Monday, April 25, 2005

Sun Microsystems.

Sun Microsystems – an Rx for survival.

April 25, 2005.

In the heady days of the dot-com boom, Sun proclaimed that they were the “dot” in the dot-com. I used to quip “they’d better want to be the com in the dot-com”. Jokes in which Scott McNealy was compared to god were not uncommon, Indian programmers who could write a program to make a computer print “hello world” – could get a VW Beetle as a sign-on bonus to be the next great Web-Master. Blodget proclaimed that Amazon was a $400 stock – and it soon was! Yahoo had a market value in excess of the entire semiconductor industry’s [sans Intel and Motorola].

The boom also converted Sun from a purveyor to the tech pinheads who needed workstations to write programs and build chips – to a company that sold the infrastructure components of a network [web-server hardware and software]. Also, Sun was selling a lot of product that used Intel’s CPU’s – in addition to their proprietary SPARC-based boxes.

SPARC started out as an interesting competition to Intel’s x86 architecture, but by the mid-90’s every company that once tried to make SPARC chips – with the exception of Sun themselves, had ceased to do so [Cypress, Ross Tech, Fujitsu] – since Intel had won the CPU race so convincingly, and none of the names mentioned above profited significantly from SPARC sales.

Today, it is not sufficient for a CPU architecture to just be the “brains” of a computer box. A company that spends $$$$ designing a CPU must leverage it for use in embedded computing. Examples of embedded computing include game consoles, automotive [electronic ignition, ABS], and print engines. All CPU architectures - with the exception of SPARC, find their way into multiple embedded applications [which is exactly why Arm Holdings has been successful to date].

Getting to the point, my Rx for Sun’s survival is simple. Close the SPARC division, give up designing chips and use Intel’s CPU’s [much the same thing that Silicon Graphics did in order to survive] – or, spin off the SPARC division and see if they can survive [a-la MIPS]. This gets Sun out of the highly capital intensive and competitive chip-design market [which is not Sun’s core area of competence].

Sun can then focus on what they are good at – building software and hardware for web-services, network infrastructure, Solaris; and compete in the services sector [with IBM].

Copyright Bapcha, April 25, 2005.

Thursday, April 21, 2005

SanDisk.

Qualitative:

The global market for semiconductors is around $260 Billion annually.
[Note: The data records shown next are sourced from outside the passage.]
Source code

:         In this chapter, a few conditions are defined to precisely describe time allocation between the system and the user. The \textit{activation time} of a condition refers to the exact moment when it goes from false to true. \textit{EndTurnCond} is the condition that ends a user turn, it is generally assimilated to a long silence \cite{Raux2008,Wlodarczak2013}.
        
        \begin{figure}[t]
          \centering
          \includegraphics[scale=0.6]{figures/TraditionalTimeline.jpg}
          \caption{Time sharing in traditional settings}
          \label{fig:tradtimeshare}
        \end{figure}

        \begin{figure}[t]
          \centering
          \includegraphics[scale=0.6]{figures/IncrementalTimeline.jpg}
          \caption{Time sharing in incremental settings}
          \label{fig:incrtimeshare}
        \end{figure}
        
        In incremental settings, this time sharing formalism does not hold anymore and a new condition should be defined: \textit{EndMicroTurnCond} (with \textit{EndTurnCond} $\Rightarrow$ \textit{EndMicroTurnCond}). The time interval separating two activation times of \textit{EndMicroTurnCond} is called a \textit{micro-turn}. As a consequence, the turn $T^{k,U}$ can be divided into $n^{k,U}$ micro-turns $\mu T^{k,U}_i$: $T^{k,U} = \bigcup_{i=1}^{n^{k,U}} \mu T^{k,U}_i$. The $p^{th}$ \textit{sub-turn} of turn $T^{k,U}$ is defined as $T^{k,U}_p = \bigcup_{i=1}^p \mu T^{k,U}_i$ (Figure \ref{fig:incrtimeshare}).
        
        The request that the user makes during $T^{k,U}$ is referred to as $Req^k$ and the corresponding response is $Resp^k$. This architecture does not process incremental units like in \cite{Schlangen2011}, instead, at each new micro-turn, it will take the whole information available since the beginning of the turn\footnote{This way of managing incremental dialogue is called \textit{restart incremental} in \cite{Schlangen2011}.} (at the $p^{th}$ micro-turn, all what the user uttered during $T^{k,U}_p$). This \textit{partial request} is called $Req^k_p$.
In this market, memory chips account for about $40 Billion a year. The fastest growing segment of the memory market is non-volatile storage or flash chips. These are chips that retain the data stored in them even if the batteries are turned off. Of late, they have become ubiquitous and reside in everything – cameras, cell-phones, and MP3 players, “smart” credit/debit cards. Newer cell phones come with a memory slot [S/D, MMC], and camera pixel resolution is rising – as is the need for compact, low power, non-volatile storage. The largest player in the flash market is Sunnyvale based SanDisk.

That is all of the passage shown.